Griffith Waratah Tigers

Club information
- Full name: Griffith Waratah Rugby League Football Club
- Colours: Orange Black White
- Founded: 1964

Current details
- Ground: Griffith Exies Oval;
- Competition: Group 20 Rugby League

Records
- Premierships: 13 (1967, 1969, 1971–72, 1976-77-78, 1985, 2008, 2010, 2014–15, 2018)

= Griffith Waratah Tigers =

Australian rugby league football club based in Griffith, NSW

The Griffith Waratah Tigers are a rugby league football club based in the town of Griffith, in the Riverina region of New South Wales, Australia. Since 1964 the club has competed in Group 20 in South Western NSW, which is governed by the NSW Rugby League (formerly Country Rugby League) The Waratah Tigers are the most successful team in the history of Group 20, winning 13 First Grade premierships.

== History ==

=== Formation ===
The Griffith Waratah Tigers were formed in November 1963 at the top of the Area Hotel in Banna Avenue in Griffith.

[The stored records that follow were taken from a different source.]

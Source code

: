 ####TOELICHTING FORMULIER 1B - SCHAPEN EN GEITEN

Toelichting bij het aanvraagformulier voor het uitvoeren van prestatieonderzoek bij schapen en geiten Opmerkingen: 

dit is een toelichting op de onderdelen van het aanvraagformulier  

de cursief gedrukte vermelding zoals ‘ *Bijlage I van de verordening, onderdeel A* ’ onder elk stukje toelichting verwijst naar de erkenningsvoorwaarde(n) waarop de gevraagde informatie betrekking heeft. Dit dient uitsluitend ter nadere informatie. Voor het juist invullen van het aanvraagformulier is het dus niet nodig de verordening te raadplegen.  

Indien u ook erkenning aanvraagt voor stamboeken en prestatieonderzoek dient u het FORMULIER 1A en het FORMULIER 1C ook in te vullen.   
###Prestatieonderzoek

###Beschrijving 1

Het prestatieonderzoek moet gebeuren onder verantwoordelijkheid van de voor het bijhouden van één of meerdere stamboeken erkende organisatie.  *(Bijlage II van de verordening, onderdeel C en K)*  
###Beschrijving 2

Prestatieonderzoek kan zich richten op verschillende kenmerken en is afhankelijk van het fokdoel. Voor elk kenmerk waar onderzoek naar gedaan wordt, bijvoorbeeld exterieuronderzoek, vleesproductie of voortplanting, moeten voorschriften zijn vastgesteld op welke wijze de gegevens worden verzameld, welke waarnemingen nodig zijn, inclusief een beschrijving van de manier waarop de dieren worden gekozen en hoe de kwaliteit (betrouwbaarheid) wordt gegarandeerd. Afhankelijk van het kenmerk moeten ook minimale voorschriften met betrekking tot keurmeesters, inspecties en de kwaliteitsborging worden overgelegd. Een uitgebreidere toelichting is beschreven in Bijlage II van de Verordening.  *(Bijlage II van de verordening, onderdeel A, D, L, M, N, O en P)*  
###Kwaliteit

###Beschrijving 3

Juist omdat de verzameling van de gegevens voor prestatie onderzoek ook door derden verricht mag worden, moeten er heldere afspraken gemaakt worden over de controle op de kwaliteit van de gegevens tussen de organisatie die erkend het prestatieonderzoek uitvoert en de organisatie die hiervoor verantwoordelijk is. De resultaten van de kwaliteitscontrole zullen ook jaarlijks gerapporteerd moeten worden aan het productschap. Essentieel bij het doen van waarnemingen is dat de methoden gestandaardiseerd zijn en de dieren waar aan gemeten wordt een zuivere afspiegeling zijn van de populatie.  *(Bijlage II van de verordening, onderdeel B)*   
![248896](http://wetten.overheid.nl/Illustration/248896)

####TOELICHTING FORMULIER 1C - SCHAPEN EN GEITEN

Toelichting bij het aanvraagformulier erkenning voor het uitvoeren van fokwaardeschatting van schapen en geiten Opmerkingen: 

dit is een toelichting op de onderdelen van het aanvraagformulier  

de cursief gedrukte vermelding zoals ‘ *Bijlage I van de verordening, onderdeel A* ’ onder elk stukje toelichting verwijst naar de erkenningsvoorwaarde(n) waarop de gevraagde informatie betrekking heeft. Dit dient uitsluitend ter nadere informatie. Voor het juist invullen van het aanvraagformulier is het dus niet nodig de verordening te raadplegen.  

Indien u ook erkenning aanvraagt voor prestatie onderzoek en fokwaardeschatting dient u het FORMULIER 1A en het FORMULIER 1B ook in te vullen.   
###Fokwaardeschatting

An article in The Area News from that time recounted the events as follows:

“A public meeting at the Area Hotel last Friday night unanimously elected to form a second rugby league football club in Griffith. The meeting, which was attended by 83 people including Group executives, Griffith Leagues Club and Griffith rugby league club executives, and many first-grade players, discussed the matter for some time, before the chairman of the meeting, Bill Jafftey put the decision to a vote."

=== Early success ===
The new club entered the Group 20 Rugby League competition in 1964, and by 1967, had won its first premiership (technically in a competition called Riverina Zone 3 due to the Murrumbidgee Rugby League schism of the 1960s). Further premierships followed in 1969, 1971 and 1972.

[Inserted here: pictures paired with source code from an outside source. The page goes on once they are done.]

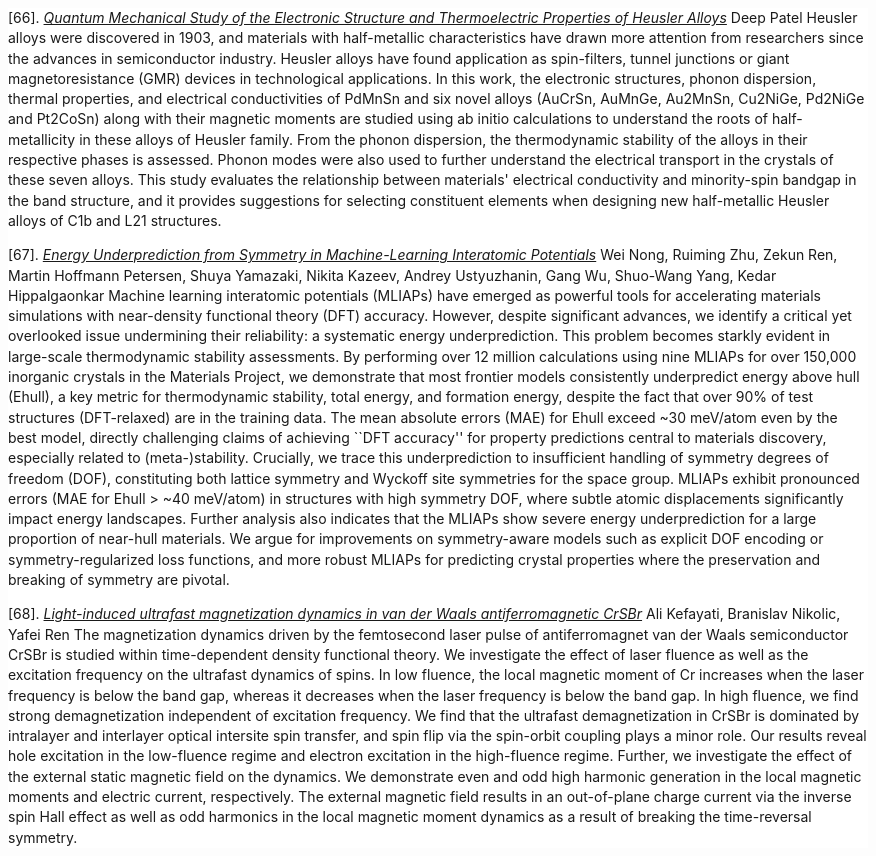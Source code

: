 [66]. [*Quantum Mechanical Study of the Electronic Structure and Thermoelectric Properties of Heusler Alloys*](https://arxiv.org/abs/2507.15180 "Quantum Mechanical Study of the Electronic Structure and Thermoelectric Properties of Heusler Alloys")
Deep Patel
Heusler alloys were discovered in 1903, and materials with half-metallic characteristics have drawn more attention from researchers since the advances in semiconductor industry. Heusler alloys have found application as spin-filters, tunnel junctions or giant magnetoresistance (GMR) devices in technological applications. In this work, the electronic structures, phonon dispersion, thermal properties, and electrical conductivities of PdMnSn and six novel alloys (AuCrSn, AuMnGe, Au2MnSn, Cu2NiGe, Pd2NiGe and Pt2CoSn) along with their magnetic moments are studied using ab initio calculations to understand the roots of half-metallicity in these alloys of Heusler family. From the phonon dispersion, the thermodynamic stability of the alloys in their respective phases is assessed. Phonon modes were also used to further understand the electrical transport in the crystals of these seven alloys. This study evaluates the relationship between materials' electrical conductivity and minority-spin bandgap in the band structure, and it provides suggestions for selecting constituent elements when designing new half-metallic Heusler alloys of C1b and L21 structures.

[67]. [*Energy Underprediction from Symmetry in Machine-Learning Interatomic Potentials*](https://arxiv.org/abs/2507.15190 "Energy Underprediction from Symmetry in Machine-Learning Interatomic Potentials")
Wei Nong, Ruiming Zhu, Zekun Ren, Martin Hoffmann Petersen, Shuya Yamazaki, Nikita Kazeev, Andrey Ustyuzhanin, Gang Wu, Shuo-Wang Yang, Kedar Hippalgaonkar
Machine learning interatomic potentials (MLIAPs) have emerged as powerful tools for accelerating materials simulations with near-density functional theory (DFT) accuracy. However, despite significant advances, we identify a critical yet overlooked issue undermining their reliability: a systematic energy underprediction. This problem becomes starkly evident in large-scale thermodynamic stability assessments. By performing over 12 million calculations using nine MLIAPs for over 150,000 inorganic crystals in the Materials Project, we demonstrate that most frontier models consistently underpredict energy above hull (Ehull), a key metric for thermodynamic stability, total energy, and formation energy, despite the fact that over 90\% of test structures (DFT-relaxed) are in the training data. The mean absolute errors (MAE) for Ehull exceed ~30 meV/atom even by the best model, directly challenging claims of achieving ``DFT accuracy'' for property predictions central to materials discovery, especially related to (meta-)stability. Crucially, we trace this underprediction to insufficient handling of symmetry degrees of freedom (DOF), constituting both lattice symmetry and Wyckoff site symmetries for the space group. MLIAPs exhibit pronounced errors (MAE for Ehull $>$ ~40 meV/atom) in structures with high symmetry DOF, where subtle atomic displacements significantly impact energy landscapes. Further analysis also indicates that the MLIAPs show severe energy underprediction for a large proportion of near-hull materials. We argue for improvements on symmetry-aware models such as explicit DOF encoding or symmetry-regularized loss functions, and more robust MLIAPs for predicting crystal properties where the preservation and breaking of symmetry are pivotal.

[68]. [*Light-induced ultrafast magnetization dynamics in van der Waals antiferromagnetic CrSBr*](https://arxiv.org/abs/2507.15199 "Light-induced ultrafast magnetization dynamics in van der Waals antiferromagnetic CrSBr")
Ali Kefayati, Branislav Nikolic, Yafei Ren
The magnetization dynamics driven by the femtosecond laser pulse of antiferromagnet van der Waals semiconductor CrSBr is studied within time-dependent density functional theory. We investigate the effect of laser fluence as well as the excitation frequency on the ultrafast dynamics of spins. In low fluence, the local magnetic moment of Cr increases when the laser frequency is below the band gap, whereas it decreases when the laser frequency is below the band gap. In high fluence, we find strong demagnetization independent of excitation frequency. We find that the ultrafast demagnetization in CrSBr is dominated by intralayer and interlayer optical intersite spin transfer, and spin flip via the spin-orbit coupling plays a minor role. Our results reveal hole excitation in the low-fluence regime and electron excitation in the high-fluence regime. Further, we investigate the effect of the external static magnetic field on the dynamics. We demonstrate even and odd high harmonic generation in the local magnetic moments and electric current, respectively. The external magnetic field results in an out-of-plane charge current via the inverse spin Hall effect as well as odd harmonics in the local magnetic moment dynamics as a result of breaking the time-reversal symmetry.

Then in the late 1970s, under the captain-coaching of Bob Priest, the Waratah Tigers won three straight Premierships in 1976, 1977 and 1978. The club won the 1985 premiership over Darlington Point-Coleambally, under the coaching of Warren Jowett, before beginning a 23-year premiership drought.

=== 1990s: Close but yet so far ===
In the 1990s, the Waratah Tigers made five Grand Finals in seven years, with the first three occurring in a row from 1992 to 1994, all resulting in losses to Yanco-Wamoon, who went on to win five straight First Grade titles. The club then qualified for the 1997 Grand Final, falling painstakingly short against Leeton 25-18, before experiencing the same heartbreak in 1999, losing 20-18 against Narrandera.

=== 2008-2019: Golden Era ===
In 2008, the Waratah Tigers qualified for their first Grand Final since 1999, where they would face Yenda, who were playing in their seventh Grand Final in eight seasons. Led by a young Andrew Fifita, the Waratahs beat the 2008 Clayton Cup winners 40-36 in a high-scoring affair.

The two sides played off again the following year, with Yenda getting the spoils on that occasion 24-20. However, in 2010, the clubs faced off for the third straight year, and the Waratahs had the last laugh, winning 30-16, with former Gold Coast Titans and Wests Tigers star Ben Jeffery winning the Barry Hails Medal as best on ground.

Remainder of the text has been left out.